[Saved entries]
==*==

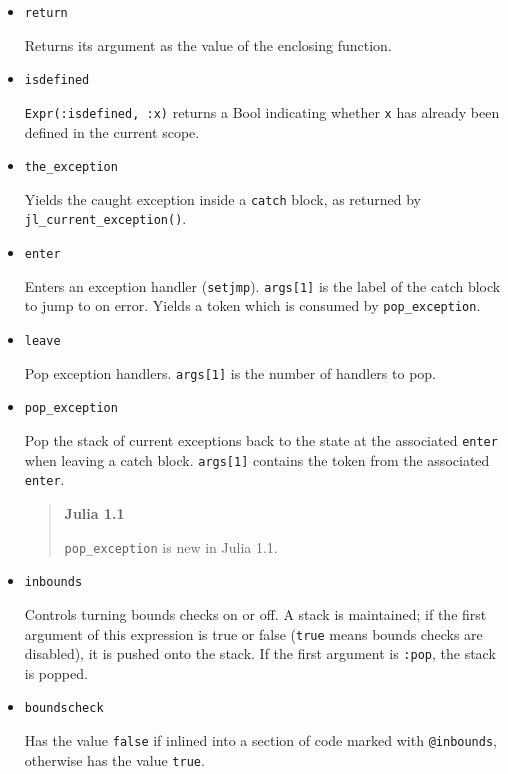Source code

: \begin{itemize}
\item \texttt{return}

Returns its argument as the value of the enclosing function.


\item \texttt{isdefined}

\texttt{Expr(:isdefined, :x)} returns a Bool indicating whether \texttt{x} has already been defined in the current scope.


\item \texttt{the\_exception}

Yields the caught exception inside a \texttt{catch} block, as returned by \texttt{jl\_current\_exception()}.


\item \texttt{enter}

Enters an exception handler (\texttt{setjmp}). \texttt{args[1]} is the label of the catch block to jump to on error.  Yields a token which is consumed by \texttt{pop\_exception}.


\item \texttt{leave}

Pop exception handlers. \texttt{args[1]} is the number of handlers to pop.


\item \texttt{pop\_exception}

Pop the stack of current exceptions back to the state at the associated \texttt{enter} when leaving a catch block. \texttt{args[1]} contains the token from the associated \texttt{enter}.

\begin{quote}
\textbf{Julia 1.1}

\texttt{pop\_exception} is new in Julia 1.1.

\end{quote}

\item \texttt{inbounds}

Controls turning bounds checks on or off. A stack is maintained; if the first argument of this expression is true or false (\texttt{true} means bounds checks are disabled), it is pushed onto the stack. If the first argument is \texttt{:pop}, the stack is popped.


\item \texttt{boundscheck}

Has the value \texttt{false} if inlined into a section of code marked with \texttt{@inbounds}, otherwise has the value \texttt{true}.



\end{itemize}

==*==

▶ [Required work]: Look through the data above. Find each line with the string "isdefined" and copy it.

▶ [Response below]:
\item \texttt{isdefined}
\texttt{Expr(:isdefined, :x)} returns a Bool indicating whether \texttt{x} has already been defined in the current scope.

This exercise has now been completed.